Monday 27 February 2023

Elisabeth Young-Bruehl

In Arendt's reconstruction of "what exactly happened to Eichmann" there were three key ingredients. First, he never heard a word of questioning much less political debate among his peers or superiors.

Second, he received a clarifying idea, a "truth", from the SS head Heinrich Himmler. Mass killings, Himmler said, were a heroic task requiring great courage, loyalty to the Führer and ability to bear the suffering involved in being an executioner. A state executioner is a hero, tough, loyal and brave.

Third, Eichmann adopted a "different personal attitude" (in his own words). He became inured to seeing dead people all around him: "We did not care if we died today or only tomorrow."

Having redefined executioners as heroic sufferers and having stifled his empathy for human suffering, including his own, Eichmann was numb enough to follow his new conscience.

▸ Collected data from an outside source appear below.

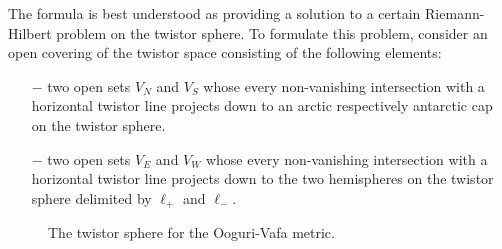 \documentclass[11pt]{amsart}
\theoremstyle{remark}
\theoremstyle{remark}
\theoremstyle{definition}
\theoremstyle{definition}
\theoremstyle{definition}
\newcommand{\0}{{\scriptstyle 0'}} %
\newcommand{\1}{{\scriptstyle 1'}}
\newcommand\pgfmathsinandcos[3]{%
  \pgfmathsetmacro#1{sin(#3)}%
  \pgfmathsetmacro#2{cos(#3)}%
}
\newcommand\LongitudePlane[3][current plane]{%
  \pgfmathsinandcos\sinEl\cosEl{#2} %
  \pgfmathsinandcos\sint\cost{#3} %
  \tikzset{#1/.style={cm={\cost,\sint*\sinEl,0,\cosEl,(0,0)}}}
}
\newcommand\LatitudePlane[3][current plane]{%
  \pgfmathsinandcos\sinEl\cosEl{#2} %
  \pgfmathsinandcos\sint\cost{#3} %
  \pgfmathsetmacro\yshift{\cosEl*\sint}
  \tikzset{#1/.style={cm={\cost,0,0,\cost*\sinEl,(0,\yshift)}}} %
}
\newcommand\DrawLongitudeCircle[2][1]{
  \LongitudePlane{\angEl}{#2}
  \tikzset{current plane/.prefix style={scale=#1}}
  \pgfmathsetmacro\angVis{atan(sin(#2)*cos(\angEl)/sin(\angEl))} %
  \draw[current plane] (\angVis:1) arc (\angVis:\angVis+180:1);
  \draw[current plane,dashed] (\angVis-180:1) arc (\angVis-180:\angVis:1);
}
\newcommand\DrawLatitudeCircle[2][2]{
  \LatitudePlane{\angEl}{#2}
  \tikzset{current plane/.prefix style={scale=#1}}
  \pgfmathsetmacro\sinVis{sin(#2)/cos(#2)*sin(\angEl)/cos(\angEl)}
  \pgfmathsetmacro\angVis{asin(min(1,max(\sinVis,-1)))}
  \draw[current plane] (\angVis:1) arc (\angVis:-\angVis-180:1);
  \draw[current plane,dashed] (180-\angVis:1) arc (180-\angVis:\angVis:1);
}
\begin{document}
The formula is best understood as providing a solution to a certain Rie\-mann-Hil\-bert problem on the twistor sphere. To formulate this problem, consider an open covering of the twistor space consisting of the following elements:
\begin{itemize}
\setlength{\itemsep}{0pt}

\item[$-$] two open sets $V_N$ and $V_S$ whose every non-vanishing intersection with a horizontal twistor line projects down to an arctic respectively antarctic cap on the twistor sphere.
\item[$-$] two open sets $V_E$ and $V_W$ whose every non-vanishing intersection with a horizontal twistor line projects down to the two hemispheres on the twistor sphere delimited by $\ell_+$ and $\ell_-$.
\end{itemize}

\begin{figure}[ht]


\caption{The twistor sphere for the Ooguri-Vafa metric.}
\end{figure}
\end{document}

True villains and true psychopaths are, fortunately, rather rare; but, in the right circumstances, becoming unfeelingly obedient and inhuman in this way can become a common condition. When political life atrophies and debate and questioning cease, while thoughtful moral experience is blocked internally, the resulting capacity for evil can spread like an epidemic. Before she went to Jerusalem, Arendt had feared that thoughtlessness – “the headless recklessness or hopeless confusion or complacent repetition of ‘truths’ which have become trivial and empty”, as she described it in The Human Condition (1958) – had become “among the outstanding characteristics of our time”.